Word for word, reproduce the records that follow.

Stored data entries:
────────────────
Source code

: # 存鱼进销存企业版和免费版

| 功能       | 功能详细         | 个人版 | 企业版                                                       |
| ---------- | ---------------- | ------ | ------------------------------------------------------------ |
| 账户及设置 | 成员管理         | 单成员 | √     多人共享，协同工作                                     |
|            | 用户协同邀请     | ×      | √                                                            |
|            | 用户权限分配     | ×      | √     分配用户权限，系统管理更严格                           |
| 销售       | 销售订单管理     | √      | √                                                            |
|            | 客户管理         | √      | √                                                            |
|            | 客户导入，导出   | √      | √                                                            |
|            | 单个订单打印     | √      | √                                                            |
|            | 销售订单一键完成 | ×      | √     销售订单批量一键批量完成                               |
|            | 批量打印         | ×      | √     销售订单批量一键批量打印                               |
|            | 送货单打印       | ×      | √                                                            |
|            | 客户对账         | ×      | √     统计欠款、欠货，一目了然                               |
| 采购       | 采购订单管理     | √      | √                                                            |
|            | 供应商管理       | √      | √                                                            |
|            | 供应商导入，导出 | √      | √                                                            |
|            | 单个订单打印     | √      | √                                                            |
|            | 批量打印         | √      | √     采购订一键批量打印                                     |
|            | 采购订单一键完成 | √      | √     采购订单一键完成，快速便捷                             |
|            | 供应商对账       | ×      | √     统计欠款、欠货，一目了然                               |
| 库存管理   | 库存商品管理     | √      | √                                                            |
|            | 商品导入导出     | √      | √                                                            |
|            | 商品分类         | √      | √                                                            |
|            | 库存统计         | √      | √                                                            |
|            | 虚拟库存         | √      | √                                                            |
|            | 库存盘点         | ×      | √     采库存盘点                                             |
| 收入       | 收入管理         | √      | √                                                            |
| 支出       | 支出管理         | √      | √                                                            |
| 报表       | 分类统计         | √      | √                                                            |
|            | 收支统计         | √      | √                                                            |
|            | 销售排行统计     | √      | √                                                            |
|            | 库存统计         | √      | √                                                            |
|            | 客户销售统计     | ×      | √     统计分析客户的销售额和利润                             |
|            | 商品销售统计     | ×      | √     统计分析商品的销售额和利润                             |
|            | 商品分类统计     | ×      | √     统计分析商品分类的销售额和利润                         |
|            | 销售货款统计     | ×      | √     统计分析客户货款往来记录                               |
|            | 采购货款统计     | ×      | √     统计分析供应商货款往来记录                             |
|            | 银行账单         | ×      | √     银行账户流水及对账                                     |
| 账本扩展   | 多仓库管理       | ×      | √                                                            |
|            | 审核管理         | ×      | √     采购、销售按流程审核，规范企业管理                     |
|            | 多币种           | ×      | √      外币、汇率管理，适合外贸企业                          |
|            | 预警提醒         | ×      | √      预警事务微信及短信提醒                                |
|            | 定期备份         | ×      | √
────────────────
▸ **YOUR RESPONSE**
Source code

: # 存鱼进销存企业版和免费版

| 功能       | 功能详细         | 个人版 | 企业版                                                       |
| ---------- | ---------------- | ------ | ------------------------------------------------------------ |
| 账户及设置 | 成员管理         | 单成员 | √     多人共享，协同工作                                     |
|            | 用户协同邀请     | ×      | √                                                            |
|            | 用户权限分配     | ×      | √     分配用户权限，系统管理更严格                           |
| 销售       | 销售订单管理     | √      | √                                                            |
|            | 客户管理         | √      | √                                                            |
|            | 客户导入，导出   | √      | √                                                            |
|            | 单个订单打印     | √      | √                                                            |
|            | 销售订单一键完成 | ×      | √     销售订单批量一键批量完成                               |
|            | 批量打印         | ×      | √     销售订单批量一键批量打印                               |
|            | 送货单打印       | ×      | √                                                            |
|            | 客户对账         | ×      | √     统计欠款、欠货，一目了然                               |
| 采购       | 采购订单管理     | √      | √                                                            |
|            | 供应商管理       | √      | √                                                            |
|            | 供应商导入，导出 | √      | √                                                            |
|            | 单个订单打印     | √      | √                                                            |
|            | 批量打印         | √      | √     采购订一键批量打印                                     |
|            | 采购订单一键完成 | √      | √     采购订单一键完成，快速便捷                             |
|            | 供应商对账       | ×      | √     统计欠款、欠货，一目了然                               |
| 库存管理   | 库存商品管理     | √      | √                                                            |
|            | 商品导入导出     | √      | √                                                            |
|            | 商品分类         | √      | √                                                            |
|            | 库存统计         | √      | √                                                            |
|            | 虚拟库存         | √      | √                                                            |
|            | 库存盘点         | ×      | √     采库存盘点                                             |
| 收入       | 收入管理         | √      | √                                                            |
| 支出       | 支出管理         | √      | √                                                            |
| 报表       | 分类统计         | √      | √                                                            |
|            | 收支统计         | √      | √                                                            |
|            | 销售排行统计     | √      | √                                                            |
|            | 库存统计         | √      | √                                                            |
|            | 客户销售统计     | ×      | √     统计分析客户的销售额和利润                             |
|            | 商品销售统计     | ×      | √     统计分析商品的销售额和利润                             |
|            | 商品分类统计     | ×      | √     统计分析商品分类的销售额和利润                         |
|            | 销售货款统计     | ×      | √     统计分析客户货款往来记录                               |
|            | 采购货款统计     | ×      | √     统计分析供应商货款往来记录                             |
|            | 银行账单         | ×      | √     银行账户流水及对账                                     |
| 账本扩展   | 多仓库管理       | ×      | √                                                            |
|            | 审核管理         | ×      | √     采购、销售按流程审核，规范企业管理                     |
|            | 多币种           | ×      | √      外币、汇率管理，适合外贸企业                          |
|            | 预警提醒         | ×      | √      预警事务微信及短信提醒                                |
|            | 定期备份         | ×      | √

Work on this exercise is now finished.